Task input:

══════

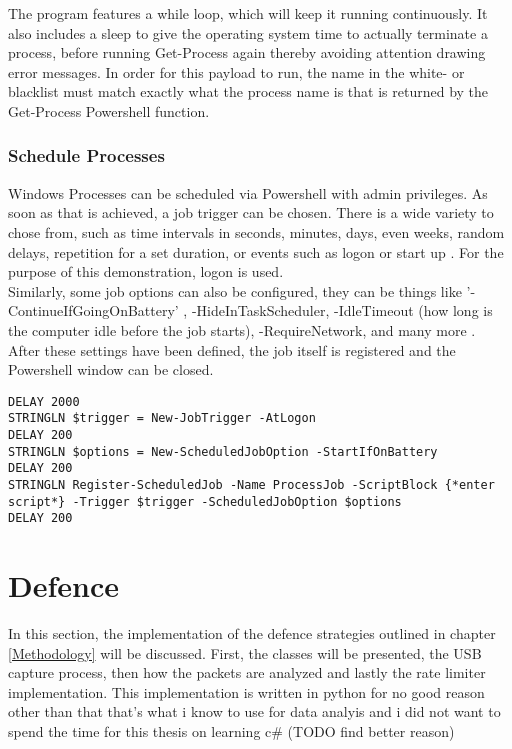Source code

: The program features a while loop, which will keep it running continuously. It also includes a sleep to give the operating system time to actually terminate a process, before running Get-Process again thereby avoiding attention drawing error messages. In order for this payload to run, the name in the white- or blacklist must match exactly what the process name is that is returned by the Get-Process Powershell function. 



\subsubsection{Schedule Processes}

Windows Processes can be scheduled via Powershell with admin privileges. As soon as that is achieved, a job trigger can be chosen. There is a wide variety to chose from, such as time intervals in seconds, minutes, days, even weeks, random delays, repetition for a set duration, or events such as logon or start up \cite{sdwheelerNewJobTriggerPSScheduledJobPowerShell}.
For the purpose of this demonstration, logon is used. \\
Similarly, some job options can also be configured, they can be things like '-ContinueIfGoingOnBattery' , -HideInTaskScheduler, -IdleTimeout (how long is the computer idle before the job starts), -RequireNetwork, and many more \cite{sdwheelerSetScheduledJobOptionPSScheduledJobPowerShell}. \\
After these settings have been defined, the job itself is registered and the Powershell window can be closed. \\


\begin{lstlisting}[caption={Excerpt: register a scheduled job via Powershell}, captionpos=b]
DELAY 2000
STRINGLN $trigger = New-JobTrigger -AtLogon
DELAY 200
STRINGLN $options = New-ScheduledJobOption -StartIfOnBattery
DELAY 200
STRINGLN Register-ScheduledJob -Name ProcessJob -ScriptBlock {*enter script*} -Trigger $trigger -ScheduledJobOption $options
DELAY 200
\end{lstlisting}


\section{Defence}

In this section, the implementation of the defence strategies outlined in chapter \ref{Methodology} will be discussed. First, the classes will be presented, the USB capture process, then how the packets are analyzed and lastly the rate limiter implementation. 
This implementation is written in python for no good reason other than that that's what i know to use for data analyis and i did not want to spend the time for this thesis on learning c\# (TODO find better reason)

══════

Directions:
If a line of the material contains the word "lstlisting", pick it out and copy it.

Expected answer:
\begin{lstlisting}[caption={Excerpt: register a scheduled job via Powershell}, captionpos=b]
\end{lstlisting}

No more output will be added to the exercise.